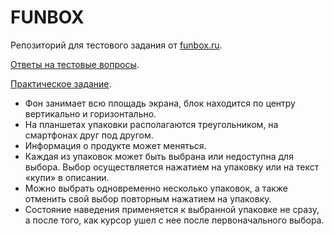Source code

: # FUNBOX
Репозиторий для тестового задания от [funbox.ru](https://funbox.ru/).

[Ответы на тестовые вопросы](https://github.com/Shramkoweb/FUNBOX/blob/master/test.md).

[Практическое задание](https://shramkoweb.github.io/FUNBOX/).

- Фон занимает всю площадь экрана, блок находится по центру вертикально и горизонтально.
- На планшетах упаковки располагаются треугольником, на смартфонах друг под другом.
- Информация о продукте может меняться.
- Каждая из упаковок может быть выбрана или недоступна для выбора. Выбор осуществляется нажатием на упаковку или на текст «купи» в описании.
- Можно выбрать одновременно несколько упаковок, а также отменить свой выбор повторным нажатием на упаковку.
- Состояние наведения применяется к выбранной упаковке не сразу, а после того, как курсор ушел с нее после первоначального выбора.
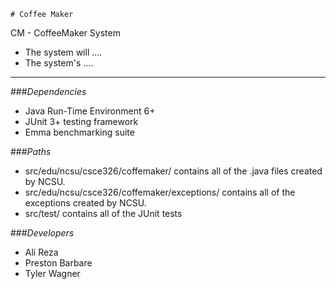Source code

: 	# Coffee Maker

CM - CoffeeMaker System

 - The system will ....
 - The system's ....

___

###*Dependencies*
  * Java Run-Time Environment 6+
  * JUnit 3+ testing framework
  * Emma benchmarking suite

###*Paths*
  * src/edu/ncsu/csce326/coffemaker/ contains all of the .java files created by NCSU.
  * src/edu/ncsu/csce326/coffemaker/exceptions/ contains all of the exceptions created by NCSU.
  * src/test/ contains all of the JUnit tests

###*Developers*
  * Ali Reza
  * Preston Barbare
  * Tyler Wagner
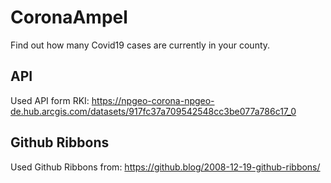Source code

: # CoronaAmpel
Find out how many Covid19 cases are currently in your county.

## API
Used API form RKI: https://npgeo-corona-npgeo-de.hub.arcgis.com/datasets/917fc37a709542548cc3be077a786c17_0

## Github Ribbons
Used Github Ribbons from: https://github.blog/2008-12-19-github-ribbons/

==

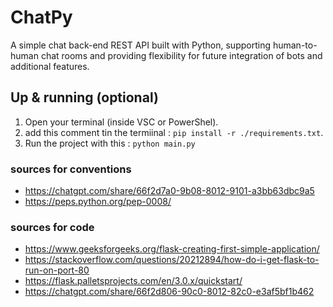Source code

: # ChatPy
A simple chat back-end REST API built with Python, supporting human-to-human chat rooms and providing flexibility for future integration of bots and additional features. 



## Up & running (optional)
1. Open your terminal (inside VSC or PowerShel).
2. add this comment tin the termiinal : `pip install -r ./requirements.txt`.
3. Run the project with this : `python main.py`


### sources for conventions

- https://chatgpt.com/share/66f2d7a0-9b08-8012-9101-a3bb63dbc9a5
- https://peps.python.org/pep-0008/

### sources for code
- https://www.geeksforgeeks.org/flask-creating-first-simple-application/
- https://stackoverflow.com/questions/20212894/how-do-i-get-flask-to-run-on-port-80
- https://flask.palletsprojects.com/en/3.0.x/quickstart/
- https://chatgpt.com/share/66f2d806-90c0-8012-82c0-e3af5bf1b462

Task instructions: Given the records above, return exactly the lines starting at the line containing "- https://peps.python.org/pep-0008/" and ending at the line containing "- https://chatgpt.com/share/66f2d806-90c0-8012-82c0-e3af5bf1b462", including both.

Exercise response:
- https://peps.python.org/pep-0008/

### sources for code
- https://www.geeksforgeeks.org/flask-creating-first-simple-application/
- https://stackoverflow.com/questions/20212894/how-do-i-get-flask-to-run-on-port-80
- https://flask.palletsprojects.com/en/3.0.x/quickstart/
- https://chatgpt.com/share/66f2d806-90c0-8012-82c0-e3af5bf1b462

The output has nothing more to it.